*** Opening of Information supplied ***

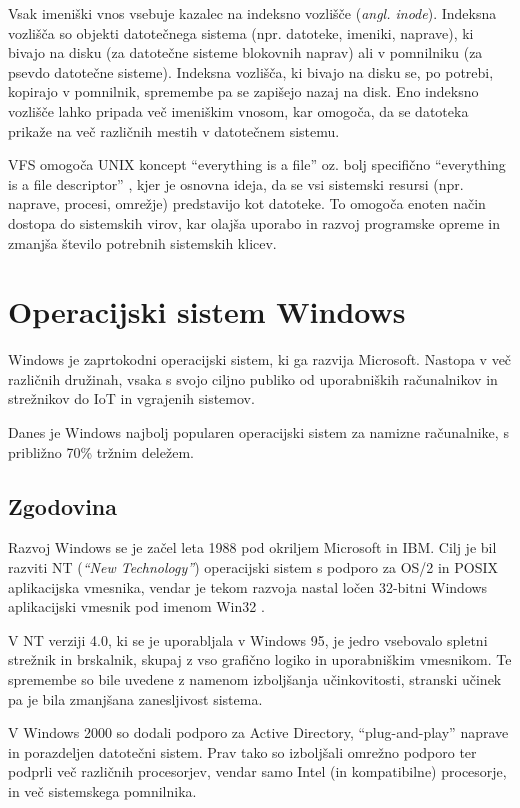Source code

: \documentclass[a4paper,12pt,openright]{book}
\begin{document}
Vsak imeniški vnos vsebuje kazalec na indeksno vozlišče (\textit{angl. inode}). Indeksna vozlišča so objekti datotečnega sistema (npr. datoteke, imeniki, naprave), ki bivajo na disku (za datotečne sisteme blokovnih naprav) ali v pomnilniku (za psevdo datotečne sisteme).
Indeksna vozlišča, ki bivajo na disku se, po potrebi, kopirajo v pomnilnik, spremembe pa se zapišejo nazaj na disk.
Eno indeksno vozlišče lahko pripada več imeniškim vnosom, kar omogoča, da se datoteka prikaže na več različnih mestih v datotečnem sistemu.

VFS omogoča UNIX koncept ``everything is a file'' \cite{Garrels_2008} oz. bolj specifično ``everything is a file descriptor'' \cite{LWN_Brown_2010}, kjer je osnovna ideja, da se vsi sistemski resursi (npr. naprave, procesi, omrežje) predstavijo kot datoteke.
To omogoča enoten način dostopa do sistemskih virov, kar olajša uporabo in razvoj programske opreme in zmanjša število potrebnih sistemskih klicev.

\section{Operacijski sistem Windows}

Windows je zaprtokodni operacijski sistem, ki ga razvija Microsoft.
Nastopa v več različnih družinah, vsaka s svojo ciljno publiko od uporabniških računalnikov in strežnikov do IoT in vgrajenih sistemov.

Danes je Windows najbolj popularen operacijski sistem za namizne računalnike, s približno 70\% tržnim deležem.

\subsection{Zgodovina}

Razvoj Windows se je začel leta 1988 pod okriljem Microsoft in IBM.
Cilj je bil razviti NT (\textit{``New Technology''}) operacijski sistem s podporo za OS/2 in POSIX aplikacijska vmesnika, vendar je tekom razvoja nastal ločen 32-bitni Windows aplikacijski vmesnik pod imenom Win32 \cite{Silberschatz_Galvin_Gagne_2018}.

V NT verziji 4.0, ki se je uporabljala v Windows 95, je jedro vsebovalo spletni strežnik in brskalnik, skupaj z vso grafično logiko in uporabniškim vmesnikom.
Te spremembe so bile uvedene z namenom izboljšanja učinkovitosti, stranski učinek pa je bila zmanjšana zanesljivost sistema.

V Windows 2000 so dodali podporo za Active Directory, ``plug-and-play'' naprave in porazdeljen datotečni sistem.
Prav tako so izboljšali omrežno podporo ter podprli več različnih procesorjev, vendar samo Intel (in kompatibilne) procesorje, in več sistemskega pomnilnika.
\end{document}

*** Close of Information supplied ***

What this task involves | What lines in the entries above hold "Windows"? Copy every one.

Task output |
\section{Operacijski sistem Windows}
Windows je zaprtokodni operacijski sistem, ki ga razvija Microsoft.
Danes je Windows najbolj popularen operacijski sistem za namizne računalnike, s približno 70\% tržnim deležem.
Razvoj Windows se je začel leta 1988 pod okriljem Microsoft in IBM.
Cilj je bil razviti NT (\textit{``New Technology''}) operacijski sistem s podporo za OS/2 in POSIX aplikacijska vmesnika, vendar je tekom razvoja nastal ločen 32-bitni Windows aplikacijski vmesnik pod imenom Win32 \cite{Silberschatz_Galvin_Gagne_2018}.
V NT verziji 4.0, ki se je uporabljala v Windows 95, je jedro vsebovalo spletni strežnik in brskalnik, skupaj z vso grafično logiko in uporabniškim vmesnikom.
V Windows 2000 so dodali podporo za Active Directory, ``plug-and-play'' naprave in porazdeljen datotečni sistem.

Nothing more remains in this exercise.